Response to fraternity formal debate
The multitude of responses that I have received (both positive and negative) concerning last Monday’s “The not-so-hidden expectations behind fraternity formals” demonstrates that the pressure associated with fraternity formals is an important issue that many are interested and invested in. Of course there is controversy around the article. Of course people will want to share their opinions, just as I have done. And that is what Monday’s column was: an opinion piece in the opinion section of the paper. I didn’t assert that my opinion was the only opinion or that the examples mentioned pertained to every person who has ever attended a fraternity formal.
Many people have experienced the elements associated with fraternity formals that I described in my article. Those elements, of course, are not always present, and some of the comments, e-mails and direct responses that have been stimulated as a result of the article emphasized this point. Reactions from both ends of the spectrum, including everything from outright anger to long-awaited excitement, further illustrate that this is a topic begging for discussion. Yes, some dates go as friends with no expectations of hooking up, others are in relationships and that changes everything, and many attend formals unsure of their intentions. These examples were obvious to me, and therefore, since my goal in writing this opinion piece was not to describe every element of formal but rather to bring attention to a very real issue, I didn’t feel they were necessary to include.

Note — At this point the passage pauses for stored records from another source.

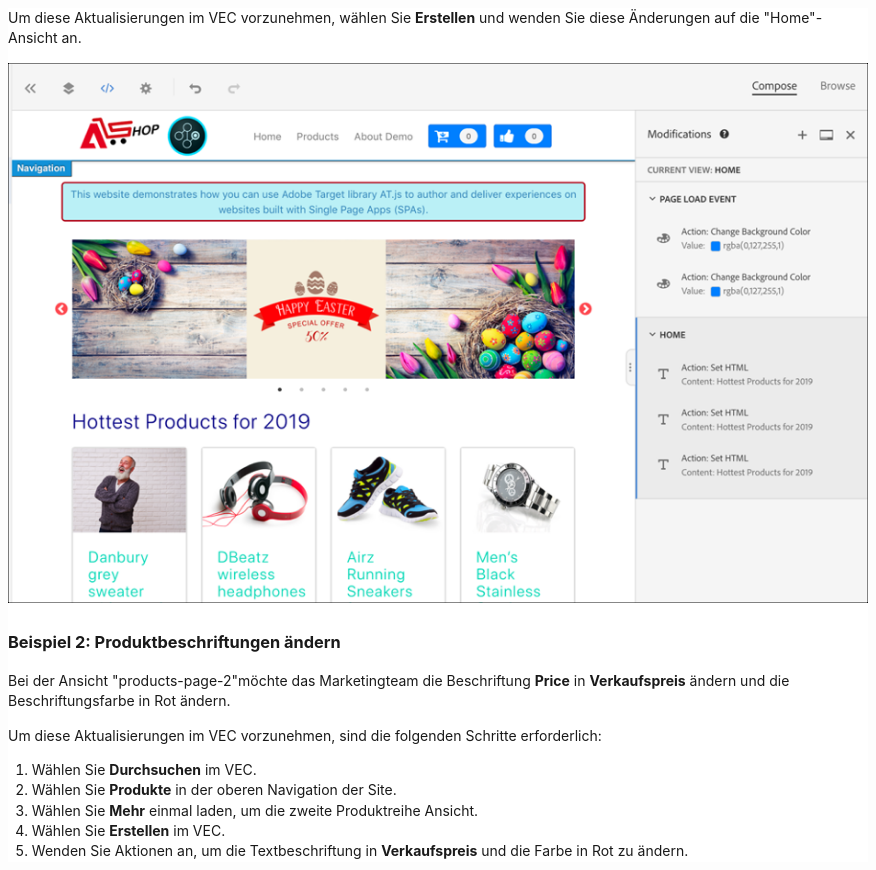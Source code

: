 Um diese Aktualisierungen im VEC vorzunehmen, wählen Sie **Erstellen** und wenden Sie diese Änderungen auf die &quot;Home&quot;-Ansicht an.

![](assets/vec-home.png)

### Beispiel 2: Produktbeschriftungen ändern

Bei der Ansicht &quot;products-page-2&quot;möchte das Marketingteam die Beschriftung **Price** in **Verkaufspreis** ändern und die Beschriftungsfarbe in Rot ändern.

Um diese Aktualisierungen im VEC vorzunehmen, sind die folgenden Schritte erforderlich:

1. Wählen Sie **Durchsuchen** im VEC.
2. Wählen Sie **Produkte** in der oberen Navigation der Site.
3. Wählen Sie **Mehr** einmal laden, um die zweite Produktreihe Ansicht.
4. Wählen Sie **Erstellen** im VEC.
5. Wenden Sie Aktionen an, um die Textbeschriftung in **Verkaufspreis** und die Farbe in Rot zu ändern.
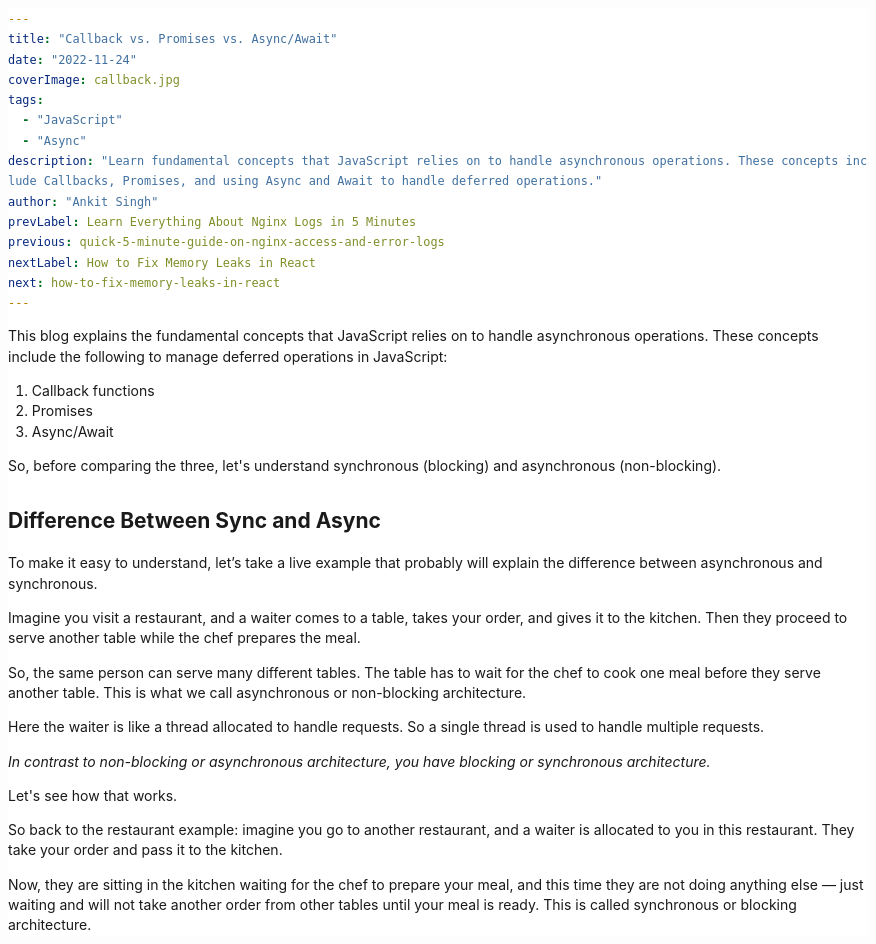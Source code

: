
 ```yaml
---
title: "Callback vs. Promises vs. Async/Await"
date: "2022-11-24"
coverImage: callback.jpg
tags:
  - "JavaScript"
  - "Async"
description: "Learn fundamental concepts that JavaScript relies on to handle asynchronous operations. These concepts include Callbacks, Promises, and using Async and Await to handle deferred operations."
author: "Ankit Singh"
prevLabel: Learn Everything About Nginx Logs in 5 Minutes
previous: quick-5-minute-guide-on-nginx-access-and-error-logs
nextLabel: How to Fix Memory Leaks in React
next: how-to-fix-memory-leaks-in-react
---
```


This blog explains the fundamental concepts that JavaScript relies on to handle asynchronous operations. These concepts include the following to manage deferred operations in JavaScript:

1. Callback functions
2. Promises
3. Async/Await

So, before comparing the three, let's understand synchronous (blocking) and asynchronous (non-blocking).

## Difference Between Sync and Async

To make it easy to understand, let’s take a live example that probably will explain the difference between asynchronous and synchronous. 

Imagine you visit a restaurant, and a waiter comes to a table, takes your order, and gives it to the kitchen. Then they proceed to serve another table while the chef prepares the meal. 

So, the same person can serve many different tables. The table has to wait for the chef to cook one meal before they serve another table. This is what we call asynchronous or non-blocking architecture.

Here the waiter is like a thread allocated to handle requests. So a single thread is used to handle multiple requests. 

*In contrast to non-blocking or asynchronous architecture, you have blocking or synchronous architecture.*

Let's see how that works.

So back to the restaurant example: imagine you go to another restaurant, and a waiter is allocated to you in this restaurant. They take your order and pass it to the kitchen.

Now, they are sitting in the kitchen waiting for the chef to prepare your meal, and this time they are not doing anything else — just waiting and will not take another order from other tables until your meal is ready. This is called synchronous or blocking architecture.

I was in no way trying to insinuate that all guys take girls to formal for the sole purpose of having sex with them. In fact, I explicitly stated in my article that I was glad to be going with someone I knew, because this was not my experience. To all the men whose egos were bruised by my article: There are many courteous gentlemen in fraternities. My date for the last formal I attended is a perfect example. Many of my friends are in fraternities, and these are friends whom I love and respect.
I never intended the article to be a commentary on Greek life. Since it was printed, however, I’ve been surprised to find that a mentality exists among some (not all) members of the Greek community here at Wash. U.: In more or fewer words, “You’re either with us or against us.” This logic is bizarre given the number of people in Greek life with differing outlooks and perspectives. Wash. U. Greek life, in particular, prides itself on involving many kinds of students, and therefore, the community shouldn’t be surprised that its members will have opposing opinions on the system and the traditions that make up sororities and fraternities.

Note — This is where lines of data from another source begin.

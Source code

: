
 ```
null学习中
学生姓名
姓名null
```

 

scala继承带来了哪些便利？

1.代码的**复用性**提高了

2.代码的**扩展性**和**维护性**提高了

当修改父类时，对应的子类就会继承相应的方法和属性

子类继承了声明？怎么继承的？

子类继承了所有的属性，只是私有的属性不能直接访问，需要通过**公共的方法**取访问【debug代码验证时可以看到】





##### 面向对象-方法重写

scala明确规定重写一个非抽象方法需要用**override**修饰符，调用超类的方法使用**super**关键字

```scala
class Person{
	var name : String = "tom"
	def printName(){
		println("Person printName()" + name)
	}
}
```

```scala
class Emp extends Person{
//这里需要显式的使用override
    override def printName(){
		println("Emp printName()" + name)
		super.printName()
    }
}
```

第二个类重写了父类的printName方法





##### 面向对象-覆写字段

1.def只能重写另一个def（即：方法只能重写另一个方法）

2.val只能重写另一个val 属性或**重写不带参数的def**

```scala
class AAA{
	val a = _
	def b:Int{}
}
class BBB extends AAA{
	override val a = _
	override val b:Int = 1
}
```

I am not asserting that the expectations I spoke of in my article are more prevalent in Greek life, but rather that they exist and manifest themselves in different ways from the world outside of college. An individual can still be in support of Greek life even if he or she sees certain aspects of it as cause for concern. If criticism only came from outside the Greek community, it would be clear that Greek organizations weren’t examining themselves closely enough. I am a proud member of Greek life here at Wash. U., but like any organization at any university, it isn’t perfect. The discourse that has resulted can only strengthen Wash. U.’s Greek organizations.
Such public conversation about this topic has hit a nerve; I think that much is clear. The article I wrote is in no way broad or narrow enough to cover all the elements of this issue. The underlying mentality I described as being behind fraternity formals does not only apply to fraternity formals and does not always apply to fraternity formals. It does, however, apply. The article was just a starting point for greater discussion and examination. Anyone who says simply, “This wasn’t my experience and therefore it isn’t true and doesn’t exist,” is far too self-involved and concerned with image to give this topic the consideration it deserves. The pressure to hook up at formal poses a serious issue. The fact that such a debate has been stimulated only further emphasizes this point.